John Woodcock was a right-wing UK Labour MP whose career was made by being recruited at an early age as a Zionist asset and securing a safe seat in Parliament in Barrow in Furness. The constituency in the North West of England is significantly dependent on jobs on the BAE Systems nuclear submarine and weapons plant, which dominates the town. He has been in the House of Lords under the title Lord Walney since 2020.

He was first elected a Member of Parliament in 2010 succeeding the similarly right-wing John Hutton of whom he was a protégé. Hutton is also now in the Lords and is at the same time the director of a subsidiary (Pearson Engineering) of a Zionist regime-owned arms firm called Rafael.

Woodcock was recruited as a Zionist asset via the traditional route of involvement with the right-wing Labour Students organisation and the National Union of Students from around 2002. From there, he took the same path as so many other career Zionists. He was tempted into becoming a Zionist asset by a free trip to the Zionist colony organised by the Union of Jewish Students, the main umbrella body for Jewish student organisations on campus. Given the mendacity of the Zionists, it is worth mentioning that the UJS is a formally Zionist organisation being an affiliate through the World Union of Jewish Students of the supreme organisation of the movement the World Zionist Organisation. He later recalled about that trip that the visit meant he was “able to go to the Middle East and see [with] my own eyes the geographical vulnerability of Israel. Talking to ordinary Israelis you realise how this is ignored and misrepresented by Western media. In a way that probably does filter into antisemitic prejudices.”

“I remember being a student and thinking ‘I can’t believe they are so mean to the Palestinians; they should know better. It really wasn’t based on anything particular’. The sea change came in terms of me being able to visit Israel.”

And there we have it - a Zionist propaganda tour changed his mind. 

After being in parliament for four months, he was appointed Vice-Chair of Labour Friends of "Israel" in September 2010, and then, at the age of 32, he became the Chair in July of the following year until January 2013. Then he moved on to be chair of the Zionist-funded Labour Party group Progress, until 2015.

In 2016, Woodcock supported the vicious Saudi Arabian-led and Israeli-supported assault on Yemen and later met Mohammed bin Salman when he led a six-strong delegation of senior MPs and peers in his role as chair of Labour’s backbench foreign affairs committee.

Walney was appointed by the UK Government as an Independent Adviser on Political Violence and Disruption in November 2020. In the unpaid role, he was commissioned to conduct a review on ‘coercion’ and present it to the Prime Minister and Home Secretary prior to publication.

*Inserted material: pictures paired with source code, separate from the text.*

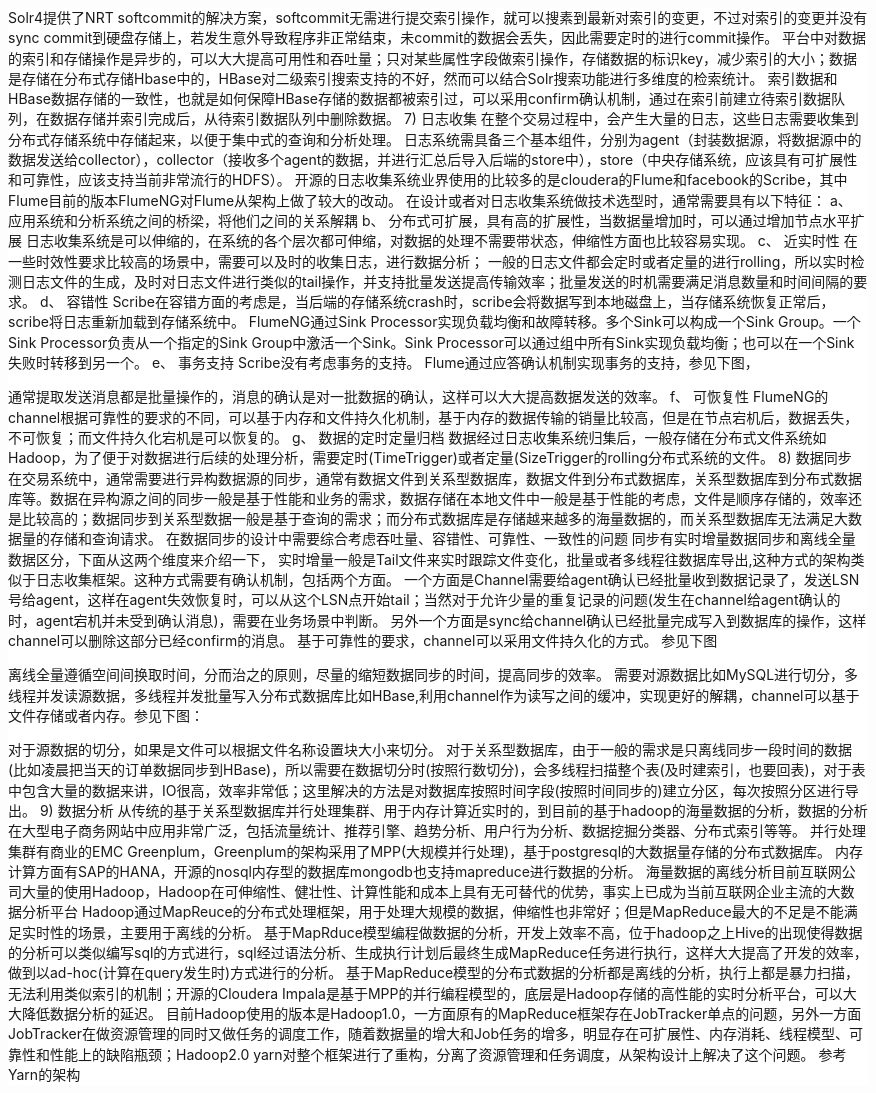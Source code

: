Solr4提供了NRT softcommit的解决方案，softcommit无需进行提交索引操作，就可以搜素到最新对索引的变更，不过对索引的变更并没有sync commit到硬盘存储上，若发生意外导致程序非正常结束，未commit的数据会丢失，因此需要定时的进行commit操作。
平台中对数据的索引和存储操作是异步的，可以大大提高可用性和吞吐量；只对某些属性字段做索引操作，存储数据的标识key，减少索引的大小；数据是存储在分布式存储Hbase中的，HBase对二级索引搜索支持的不好，然而可以结合Solr搜索功能进行多维度的检索统计。
索引数据和HBase数据存储的一致性，也就是如何保障HBase存储的数据都被索引过，可以采用confirm确认机制，通过在索引前建立待索引数据队列，在数据存储并索引完成后，从待索引数据队列中删除数据。
7) 日志收集
在整个交易过程中，会产生大量的日志，这些日志需要收集到分布式存储系统中存储起来，以便于集中式的查询和分析处理。
日志系统需具备三个基本组件，分别为agent（封装数据源，将数据源中的数据发送给collector），collector（接收多个agent的数据，并进行汇总后导入后端的store中），store（中央存储系统，应该具有可扩展性和可靠性，应该支持当前非常流行的HDFS）。
开源的日志收集系统业界使用的比较多的是cloudera的Flume和facebook的Scribe，其中Flume目前的版本FlumeNG对Flume从架构上做了较大的改动。
在设计或者对日志收集系统做技术选型时，通常需要具有以下特征：
a、 应用系统和分析系统之间的桥梁，将他们之间的关系解耦
b、 分布式可扩展，具有高的扩展性，当数据量增加时，可以通过增加节点水平扩展
日志收集系统是可以伸缩的，在系统的各个层次都可伸缩，对数据的处理不需要带状态，伸缩性方面也比较容易实现。
c、 近实时性
在一些时效性要求比较高的场景中，需要可以及时的收集日志，进行数据分析；
一般的日志文件都会定时或者定量的进行rolling，所以实时检测日志文件的生成，及时对日志文件进行类似的tail操作，并支持批量发送提高传输效率；批量发送的时机需要满足消息数量和时间间隔的要求。
d、 容错性
Scribe在容错方面的考虑是，当后端的存储系统crash时，scribe会将数据写到本地磁盘上，当存储系统恢复正常后，scribe将日志重新加载到存储系统中。
FlumeNG通过Sink Processor实现负载均衡和故障转移。多个Sink可以构成一个Sink Group。一个Sink Processor负责从一个指定的Sink Group中激活一个Sink。Sink Processor可以通过组中所有Sink实现负载均衡；也可以在一个Sink失败时转移到另一个。
e、 事务支持
Scribe没有考虑事务的支持。
Flume通过应答确认机制实现事务的支持，参见下图，
 
通常提取发送消息都是批量操作的，消息的确认是对一批数据的确认，这样可以大大提高数据发送的效率。
f、 可恢复性
FlumeNG的channel根据可靠性的要求的不同，可以基于内存和文件持久化机制，基于内存的数据传输的销量比较高，但是在节点宕机后，数据丢失，不可恢复；而文件持久化宕机是可以恢复的。
g、 数据的定时定量归档
数据经过日志收集系统归集后，一般存储在分布式文件系统如Hadoop，为了便于对数据进行后续的处理分析，需要定时(TimeTrigger)或者定量(SizeTrigger的rolling分布式系统的文件。
8) 数据同步
在交易系统中，通常需要进行异构数据源的同步，通常有数据文件到关系型数据库，数据文件到分布式数据库，关系型数据库到分布式数据库等。数据在异构源之间的同步一般是基于性能和业务的需求，数据存储在本地文件中一般是基于性能的考虑，文件是顺序存储的，效率还是比较高的；数据同步到关系型数据一般是基于查询的需求；而分布式数据库是存储越来越多的海量数据的，而关系型数据库无法满足大数据量的存储和查询请求。
在数据同步的设计中需要综合考虑吞吐量、容错性、可靠性、一致性的问题
同步有实时增量数据同步和离线全量数据区分，下面从这两个维度来介绍一下，
实时增量一般是Tail文件来实时跟踪文件变化，批量或者多线程往数据库导出,这种方式的架构类似于日志收集框架。这种方式需要有确认机制，包括两个方面。
一个方面是Channel需要给agent确认已经批量收到数据记录了，发送LSN号给agent，这样在agent失效恢复时，可以从这个LSN点开始tail；当然对于允许少量的重复记录的问题(发生在channel给agent确认的时，agent宕机并未受到确认消息)，需要在业务场景中判断。
另外一个方面是sync给channel确认已经批量完成写入到数据库的操作，这样channel可以删除这部分已经confirm的消息。
基于可靠性的要求，channel可以采用文件持久化的方式。
参见下图
 
离线全量遵循空间间换取时间，分而治之的原则，尽量的缩短数据同步的时间，提高同步的效率。
需要对源数据比如MySQL进行切分，多线程并发读源数据，多线程并发批量写入分布式数据库比如HBase,利用channel作为读写之间的缓冲，实现更好的解耦，channel可以基于文件存储或者内存。参见下图：
 
对于源数据的切分，如果是文件可以根据文件名称设置块大小来切分。
对于关系型数据库，由于一般的需求是只离线同步一段时间的数据(比如凌晨把当天的订单数据同步到HBase)，所以需要在数据切分时(按照行数切分)，会多线程扫描整个表(及时建索引，也要回表)，对于表中包含大量的数据来讲，IO很高，效率非常低；这里解决的方法是对数据库按照时间字段(按照时间同步的)建立分区，每次按照分区进行导出。
9) 数据分析
从传统的基于关系型数据库并行处理集群、用于内存计算近实时的，到目前的基于hadoop的海量数据的分析，数据的分析在大型电子商务网站中应用非常广泛，包括流量统计、推荐引擎、趋势分析、用户行为分析、数据挖掘分类器、分布式索引等等。
并行处理集群有商业的EMC Greenplum，Greenplum的架构采用了MPP(大规模并行处理)，基于postgresql的大数据量存储的分布式数据库。
内存计算方面有SAP的HANA，开源的nosql内存型的数据库mongodb也支持mapreduce进行数据的分析。
海量数据的离线分析目前互联网公司大量的使用Hadoop，Hadoop在可伸缩性、健壮性、计算性能和成本上具有无可替代的优势，事实上已成为当前互联网企业主流的大数据分析平台
Hadoop通过MapReuce的分布式处理框架，用于处理大规模的数据，伸缩性也非常好；但是MapReduce最大的不足是不能满足实时性的场景，主要用于离线的分析。
基于MapRduce模型编程做数据的分析，开发上效率不高，位于hadoop之上Hive的出现使得数据的分析可以类似编写sql的方式进行，sql经过语法分析、生成执行计划后最终生成MapReduce任务进行执行，这样大大提高了开发的效率，做到以ad-hoc(计算在query发生时)方式进行的分析。
基于MapReduce模型的分布式数据的分析都是离线的分析，执行上都是暴力扫描，无法利用类似索引的机制；开源的Cloudera Impala是基于MPP的并行编程模型的，底层是Hadoop存储的高性能的实时分析平台，可以大大降低数据分析的延迟。
目前Hadoop使用的版本是Hadoop1.0，一方面原有的MapReduce框架存在JobTracker单点的问题，另外一方面JobTracker在做资源管理的同时又做任务的调度工作，随着数据量的增大和Job任务的增多，明显存在可扩展性、内存消耗、线程模型、可靠性和性能上的缺陷瓶颈；Hadoop2.0 yarn对整个框架进行了重构，分离了资源管理和任务调度，从架构设计上解决了这个问题。
参考Yarn的架构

While in this role, he has continued to enjoy propaganda trips funded by the regime or its proxies.  His most recent trip was in January this year.

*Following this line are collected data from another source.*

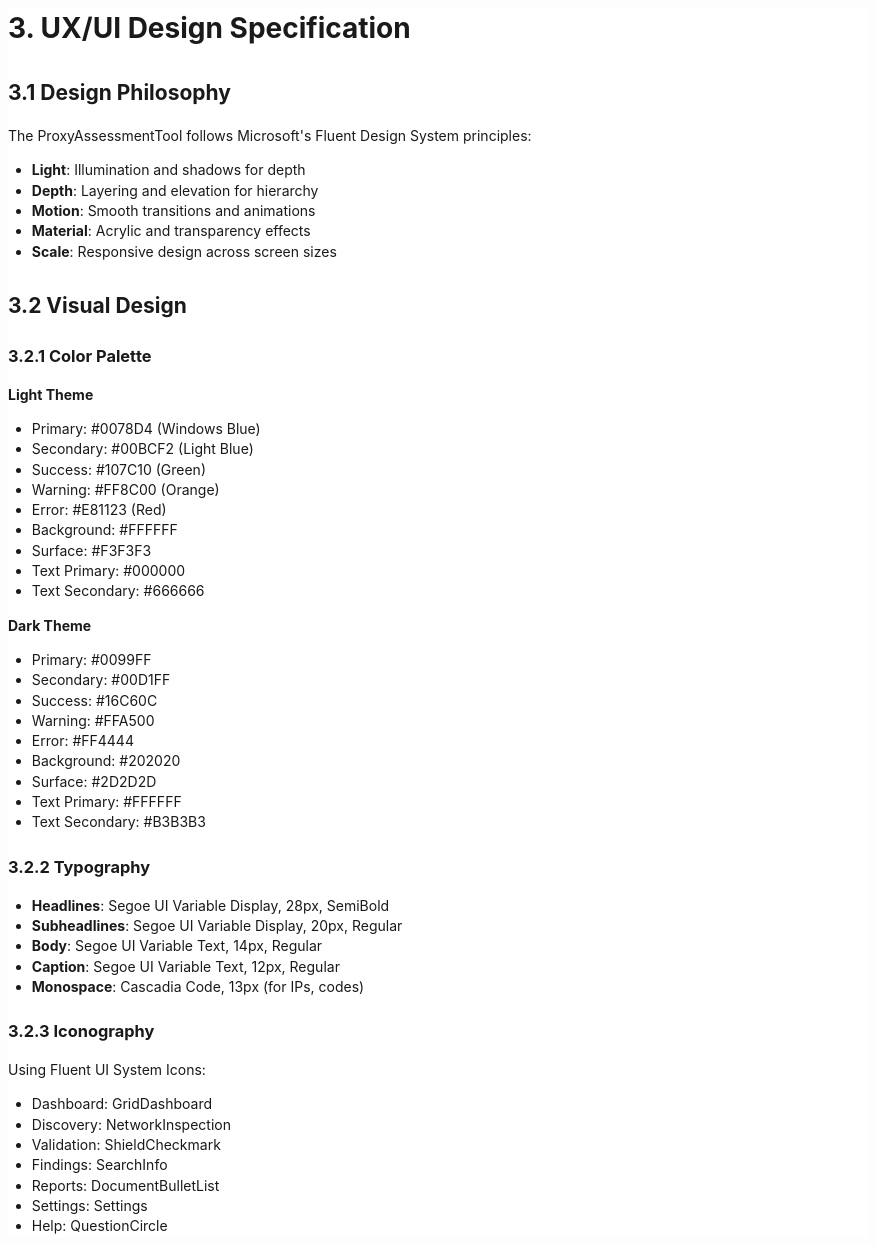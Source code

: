 # 3. UX/UI Design Specification

## 3.1 Design Philosophy

The ProxyAssessmentTool follows Microsoft's Fluent Design System principles:
- **Light**: Illumination and shadows for depth
- **Depth**: Layering and elevation for hierarchy
- **Motion**: Smooth transitions and animations
- **Material**: Acrylic and transparency effects
- **Scale**: Responsive design across screen sizes

## 3.2 Visual Design

### 3.2.1 Color Palette

**Light Theme**
- Primary: #0078D4 (Windows Blue)
- Secondary: #00BCF2 (Light Blue)
- Success: #107C10 (Green)
- Warning: #FF8C00 (Orange)
- Error: #E81123 (Red)
- Background: #FFFFFF
- Surface: #F3F3F3
- Text Primary: #000000
- Text Secondary: #666666

**Dark Theme**
- Primary: #0099FF
- Secondary: #00D1FF
- Success: #16C60C
- Warning: #FFA500
- Error: #FF4444
- Background: #202020
- Surface: #2D2D2D
- Text Primary: #FFFFFF
- Text Secondary: #B3B3B3

### 3.2.2 Typography

- **Headlines**: Segoe UI Variable Display, 28px, SemiBold
- **Subheadlines**: Segoe UI Variable Display, 20px, Regular
- **Body**: Segoe UI Variable Text, 14px, Regular
- **Caption**: Segoe UI Variable Text, 12px, Regular
- **Monospace**: Cascadia Code, 13px (for IPs, codes)

### 3.2.3 Iconography

Using Fluent UI System Icons:
- Dashboard: GridDashboard
- Discovery: NetworkInspection
- Validation: ShieldCheckmark
- Findings: SearchInfo
- Reports: DocumentBulletList
- Settings: Settings
- Help: QuestionCircle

It is clear from his background that the report will be a useful weapon for the Zionist movement to suppress protests against genocide.            

Lord Walney’s review took over three years to complete and is said to be 100,000 words long. It focuses in particular on left-wing 'extremism', especially the most effective end of the Palestine solidarity movement: Palestine Action.

The report appears from advance leaks to the media to include a proposed “new category for proscribing ‘extreme protest groups.'" "Militant groups like Palestine Action and Just Stop Oil are using criminal tactics to create mayhem and hold the public and workers to ransom without fear of consequence," Lord Walney said. "Banning terror groups has made it harder for their activists to plan crimes - that approach should be extended to extreme protest groups too."                                           

This is an attempt to smear Palestine Action as "terrorist". Indeed, Walney went on to call Palestine Action “Hamas’s little helpers." On the News Agents podcast, he was confronted with his role in taking funding from and lobbying for "Israel". His response was:                        

I think when any organisation starts talking about an Israel lobby they need to look at their own slide into antisemitism. That is a textbook example of the kind of antisemitism that mainstream organisation have tried to move away from in recent years.                           

The government, though, was so unsure of the evidential claims in the report that they determined to publish it as a House of Commons paper thus meaning that it attracts the protection of Parliamentary Privilege. This prevents any claim for libel or defamation or even - so the government thinks - for judicial review. That remains to be seen.                                  

Walney is of course massively conflicted as has been pointed out by The Guardian.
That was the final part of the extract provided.